Many of those involved in family disputes will have little knowledge of what to expect when they get to court and understandably feel stressed by the whole process. So, to help, Lucy Reed and a team of volunteers have produced a series of 3 short videos giving practical advice on preparing for a first court hearing, what happens when you get there, and how a court hearing works. Lucy, is an experienced family barrister from St John’s Chambers in Bristol and the author of The Family Court without a Lawyer: A Handbook for Litigants in Person, realised the need for this type of freely accessible help is more pressing than ever:
"In 2011 when I first wrote the handbook for litigants in person, the majority of people involved in family court disputes still had a lawyer. Since then legal aid in this area has been withdrawn and the majority are on their own. Representing yourself in court is way outside most people’s comfort zone but it is relatively easy to make it more manageable through a little bit of practical guidance and by helping people get to grips with what to expect. These videos don’t make relationship breakdown any less stressful and don’t contain any law, but they aim to reassure litigants who feel like they are going into the great unknown at the start of a court case. Whilst it is no substitute for legal advice or representation, a bit of practical preparation means that a litigant can focus on the actual issues affecting their family rather being distracted by practical trivia like finding the court or what to call the judge.
After over a decade at the bar I’m used to addressing a judge but I still remember how frightening it was doing it for the first time. And having been a litigant in person myself I know how much more difficult it is to stay on track when the case is about things that are upsetting. Even though I’m used to making speeches in court, the experience of making these videos and of having to deliver my lines in front of the camera in front of other people was surprisingly intimidating – it was a good reminder for me of how scary it can be to do something new. If we hadn't planned the making of the videos carefully in advance it would have been even more stressful. That’s really what these videos are about – a bit of planning can make a stressful experience more manageable."
The 3 videos are available to view for free on YouTube and can be embedded or used by anyone who thinks them useful under a Creative Commons licence.
NOTES FOR EDITORS
1. The figures were obtained under a Freedom of Information request by Marc Lopatin, a lawyer mediator. You can read more on his blog - http://lawyersupportedmediation.com/blog-posts/parent-shun-mediation-courts
2. The changes referred to were introduced by the Legal Aid, Sentencing and Punishment of Offenders Act 2012 which came into force on 1 April 2013. The Act removed access to legal aid for all cases involving disputes over residence and contact with children following relationship breakdown (known as private children law proceedings) and for financial remedy cases after divorce, except where there is specified evidence of domestic violence or of child abuse.
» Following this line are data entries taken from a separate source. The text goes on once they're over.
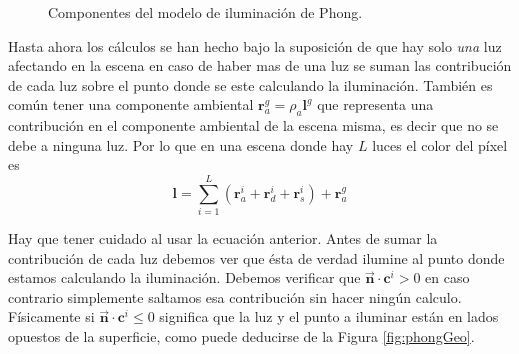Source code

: \begin{figure}[htp]
\begin{center}
  \end{center}
  \caption[Componentes del modelo de iluminación de Phong]{Componentes del modelo de iluminación de Phong.}
  \label{fig:ejemPhongComp}
\end{figure}

Hasta ahora los cálculos se han hecho bajo la suposición de que hay solo \emph{una} luz afectando en la escena en caso de haber mas de una luz se suman las contribución de cada luz sobre el punto donde se este calculando la iluminación. También es común tener una componente ambiental $\textbf{r}_{a}^{g} = \rho_a \textbf{l}^{g}$ que representa una contribución en el componente ambiental de la escena misma, es decir que no se debe a ninguna luz. Por lo que en una escena donde hay $L$ luces el color del píxel es
\begin{equation}
\textbf{l} = \sum_{i = 1}^{L} \left( \textbf{r}_{a}^{i} + \textbf{r}_{d}^{i} + \textbf{r}_{s}^{i} \right) + \textbf{r}_{a}^{g}
\label{ec:phongModelo}
\end{equation}

Hay que tener cuidado al usar la ecuación anterior. Antes de sumar la contribución de cada luz debemos ver que ésta de verdad ilumine al punto donde estamos calculando la iluminación. Debemos verificar que $\vec{\textbf{n}} \cdot \textbf{c}^{i} > 0$ en caso contrario simplemente saltamos esa contribución sin hacer ningún calculo. Físicamente si $\vec{\textbf{n}} \cdot \textbf{c}^{i} \leq 0$ significa que la luz y el punto a iluminar están en lados opuestos de la superficie, como puede deducirse de la Figura \ref{fig:phongGeo}.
As of 22 April 2014 “residence” and “contact” orders have been replaced with a new order called a “child arrangements order”.
3. The series of 3 videos - roughly 30 minutes long in total - are available on YouTube at https://www.youtube.com/user/nofamilylawyer - or via the website accompanying the book - www.nofamilylawyer.co.uk. The website provides a library of additional resources such as template documents and links to helpful legal information and support services.
4.Lucy is a prominent legal blogger in the field of family law and her established blog Pink Tape won the Jordans Family Law Readers Commentary Award in 2012. Lucy has appeared several times on radio and television discussing issues around family law and litigants in person. You can read more about her on the nofamilylawyer website or on Pink Tape http://pinktape.co.uk.
5. A new edition of The Family Court without a Lawyer: A Handbook for Litigants in Person will be published by the end of May. It is has been updated to cover the legal aid changes described above together with the introduction of new court procedures for the new single Family Court and implementation of the Children and Families Act 2014 and Crime and Courts Act 2013.
6. Book Details
- The Family Court without a Lawyer: A Handbook for Litigants in Person (2nd edition)
- Publication due May 2014
- Price £30
- Print edition: Paperback, 400 pages approx ISBN 978-0956777423
- Digital edition: PDF, can be read on any device or reader software compatible with Adode DRM
- Published by Bath Publishing Ltd - www.bathpublishing.com.
7. The 1st edition was well received and reviewed widely including on The Guardian website who said
“The straightforward style of this book, its tone of encouragement, and its plain English approach to family law – including a "jargon buster" section — are among its strengths. Reed does not talk down to her readers — she is with them every step of the way.”